Cooling weather, colorful trees, and pumpkin spice everything. All of these things usher in the coming of Fall, with Halloween emerging not far behind. For many, Halloween is a way to dress up in cool costumes and eat as much sugar as humanly possible. But this holiday has a rich history rooted in tradition and spirituality.
This Halloween, take a moment to discover the history of this holiday!
The word Halloween means ‘holy evening’, and originates from the Scottish term for All Hallows’ Eve.
Halloween is known to have its origins in Pagan practices, rooted in Celtic tradition. The Celts celebrated Samhain (sahh-win), which marked the end of the harvest and the beginning of winter.
The Celts believed that on Samhain, the worlds of the living and the dead coalesced, and spirits returned to the physical world.

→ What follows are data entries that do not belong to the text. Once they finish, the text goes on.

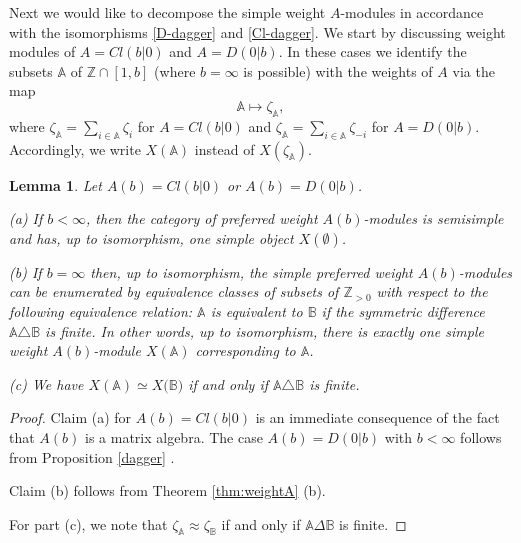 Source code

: \documentclass[12pt]{amsart}
\makeatletter
\def\@putname#1#2#3#4{\def\@@ref{#3}\let\old@bf\bf
        \def\bf##1{\old@bf\if?\noexpand##1?{#4}\else##1\fi}%
	#1{#2}%
        \let\bf\old@bf}
\def\@putname#1#2#3#4{\def\@@ref{#3}\let\old@bf\bf	%
	\let\old@reset@font\reset@font			%
        \def\bf##1{\old@bf\if?\noexpand##1?{#4}\else##1\fi}%
	\def\reset@font##1##2{\old@reset@font##1\if?\noexpand##2?{#4}\else##2\fi}#1{#2}%
        \let\bf\old@bf\let\reset@font\old@reset@font}
\let\my@ref=\ref
\def\ref#1{\@putname\my@ref{#1}{#1}{\tiny\rm\@@ref}}
\theoremstyle{plain} %
\numberwithin{equation}{section}
\theoremstyle{definition}
\theoremstyle{remark}
\theoremstyle{plain} %
\newtheorem{lemma}[definition]{Lemma}
\makeatother
\begin{document}
        
        
Next we would like to decompose the simple weight $A$-modules in accordance with the isomorphisms \eqref{D-dagger} and \eqref{Cl-dagger}. We start by discussing  weight modules of $A = Cl(b|0)$ and $A = D(0|b)$. In these cases we identify the  subsets $\mathbb A$ of $\mathbb Z \cap [1,b]$ (where $b=\infty$ is possible)  with the weights of $A$ via the map  $$\mathbb A \mapsto  \zeta_{\mathbb A},$$ where $\zeta_{\mathbb A} = \sum_{i \in \mathbb A} \zeta_i$ for $A = Cl(b|0)$ and $\zeta_{\mathbb A} = \sum_{i \in \mathbb A} \zeta_{-i}$ for $A = D(0|b)$. Accordingly, we  write $X(\mathbb A)$ instead of $X(\zeta_{\mathbb A})$. 

        \begin{lemma} \label{Clifford}   Let $A (b) = Cl(b|0)$ or $ A (b) = D(0|b)$. 
          
          (a) If $b < \infty$, then the category of preferred weight $ A (b)$-modules is semisimple and has,  up to isomorphism,  one simple object $X({\emptyset})$.

          
          (b)   If $b  = \infty$ then, up to isomorphism,  the simple preferred weight $ A (b)$-modules can be enumerated by equivalence
          classes of subsets of $\mathbb{Z}_{> 0}$ with respect  to the following equivalence relation: $\mathbb A$ is equivalent to $\mathbb B$ if the symmetric
          difference $\mathbb A\triangle \mathbb B$ is finite. In other words, up to isomorphism, there is exactly one simple weight $A(b)$-module $X ({\mathbb A})$ corresponding to ${\mathbb A}$. 
          
         (c)  We have 
           $X({\mathbb A}) \simeq X({\mathbb B)}$ if and only if $\mathbb A\triangle \mathbb B$ is finite.
          
        \end{lemma}
        \begin{proof} Claim (a) for  $ A (b) = Cl(b|0)$ is an immediate consequence of the fact that $ A (b)$  is a matrix algebra. The case  $ A (b) = D(0|b)$ with  $b < \infty$ follows from Proposition \ref{dagger}. 
        
        
         Claim (b)  follows from Theorem \ref{thm:weightA}(b).

For part (c), we note that 
$\zeta_{\mathbb A} \approx \zeta_{\mathbb B} $ if and only if $\mathbb A  \Delta \mathbb B $ is finite. 
                  \end{proof}

 
\end{document}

Druids, or spiritual leaders, were said to have strengthened powers strengthened during this time, allowing them to predict fortune and fate. Large bonfires were built, burning crops and animal sacrifices for Celtic deities, while also warding off the devil.
In Christianity, May 13 was dedicated as All Martyrs Day to honor all Christian martyrs. Later, the day included Saints in the celebration, changing the name to All Saints Day. The festive day was also moved to November 1st.
As Christianity spread to Celtic countries, All Saints day traditions melded with Samhain traditions. All Saints Day was also called All-Hallows, and the night before was called All Hallows Eve-- which later became known as Halloween.
All Saints Day and All Hallows Eve were known as vigil holidays. Some denominations abstained from eating meat on All Hallows Eve, encouraging vegetarian meals including apples, potatoes, and baked goods.
Originating in the middle ages, ‘soul cakes’, made with spices and dried fruit, were given to “soulers”, usually the poor or children, who would go door to door singing and saying prayers. This may be the origin of the modern-day tradition of Trick-or-Treating.
“Guising” is known as the earlier version of dressing up in costumes. Popular in Scotland and Ireland, the tradition eventually found its way over to America. The first recorded instance of guising in the United States occurred in the 1910’s. Over time, guising evolved and became tradition.
Modern-day symbols of Halloween come from the rise of the macabre in literature and film. Vampires and zombies come from Stoker’s Dracula and Shelley’s Frankenstein, staples of Gothic literature, while the prevalence of spirits and skulls reflect the holiday’s roots of respecting the dead.
The memento mori ideology of the Victorians might have had an influence on the abundance of these symbols, as jewelry or coins with skulls on them were worn as a reminder for their eventual demise. Over time, other things supernatural or creepy became associated with Halloween.
So this Halloween, eat some candy, watch some scary movies, visit haunted houses, and take a moment to respect the spirits of those gone. No matter how you celebrate Halloween, it serves as a reminder to enjoy life and indulge in the things that frighten us.